### RECORDS SUPPLIED
....
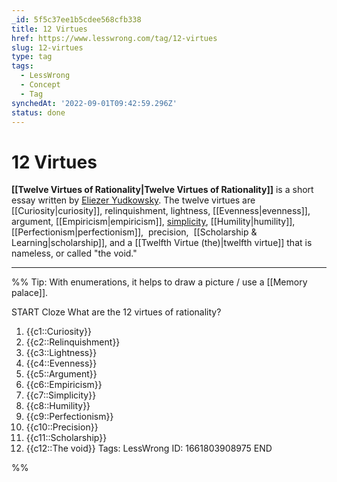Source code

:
 ```yaml
---
_id: 5f5c37ee1b5cdee568cfb338
title: 12 Virtues
href: https://www.lesswrong.com/tag/12-virtues
slug: 12-virtues
type: tag
tags:
  - LessWrong
  - Concept
  - Tag
synchedAt: '2022-09-01T09:42:59.296Z'
status: done
---
```


# 12 Virtues

**[[Twelve Virtues of Rationality|Twelve Virtues of Rationality]]** is a short essay written by [Eliezer Yudkowsky](https://www.baserates.org/users/eliezer_yudkowsky). The twelve virtues are [[Curiosity|curiosity]], relinquishment, lightness, [[Evenness|evenness]], argument, [[Empiricism|empiricism]], [simplicity](https://wiki.lesswrong.com/wiki/simplicity), [[Humility|humility]], [[Perfectionism|perfectionism]],  precision,  [[Scholarship & Learning|scholarship]], and a [[Twelfth Virtue (the)|twelfth virtue]] that is nameless, or called "the void."

---

%%
Tip: With enumerations, it helps to draw a picture / use a [[Memory palace]].

START
Cloze
What are the 12 virtues of rationality?
1. {{c1::Curiosity}}
2. {{c2::Relinquishment}}
3. {{c3::Lightness}}
4. {{c4::Evenness}}
5. {{c5::Argument}}
6. {{c6::Empiricism}}
7. {{c7::Simplicity}}
8. {{c8::Humility}}
9. {{c9::Perfectionism}}
10. {{c10::Precision}}
11. {{c11::Scholarship}}
12. {{c12::The void}}
Tags: LessWrong
ID: 1661803908975
END

%%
....
With images left out, the data must be transcribed exactly.

### EXERCISE OUTPUT
Source code

:
 ```yaml
---
_id: 5f5c37ee1b5cdee568cfb338
title: 12 Virtues
href: https://www.lesswrong.com/tag/12-virtues
slug: 12-virtues
type: tag
tags:
  - LessWrong
  - Concept
  - Tag
synchedAt: '2022-09-01T09:42:59.296Z'
status: done
---
```


# 12 Virtues

**[[Twelve Virtues of Rationality|Twelve Virtues of Rationality]]** is a short essay written by [Eliezer Yudkowsky](https://www.baserates.org/users/eliezer_yudkowsky). The twelve virtues are [[Curiosity|curiosity]], relinquishment, lightness, [[Evenness|evenness]], argument, [[Empiricism|empiricism]], [simplicity](https://wiki.lesswrong.com/wiki/simplicity), [[Humility|humility]], [[Perfectionism|perfectionism]],  precision,  [[Scholarship & Learning|scholarship]], and a [[Twelfth Virtue (the)|twelfth virtue]] that is nameless, or called "the void."

---

%%
Tip: With enumerations, it helps to draw a picture / use a [[Memory palace]].

START
Cloze
What are the 12 virtues of rationality?
1. {{c1::Curiosity}}
2. {{c2::Relinquishment}}
3. {{c3::Lightness}}
4. {{c4::Evenness}}
5. {{c5::Argument}}
6. {{c6::Empiricism}}
7. {{c7::Simplicity}}
8. {{c8::Humility}}
9. {{c9::Perfectionism}}
10. {{c10::Precision}}
11. {{c11::Scholarship}}
12. {{c12::The void}}
Tags: LessWrong
ID: 1661803908975
END

%%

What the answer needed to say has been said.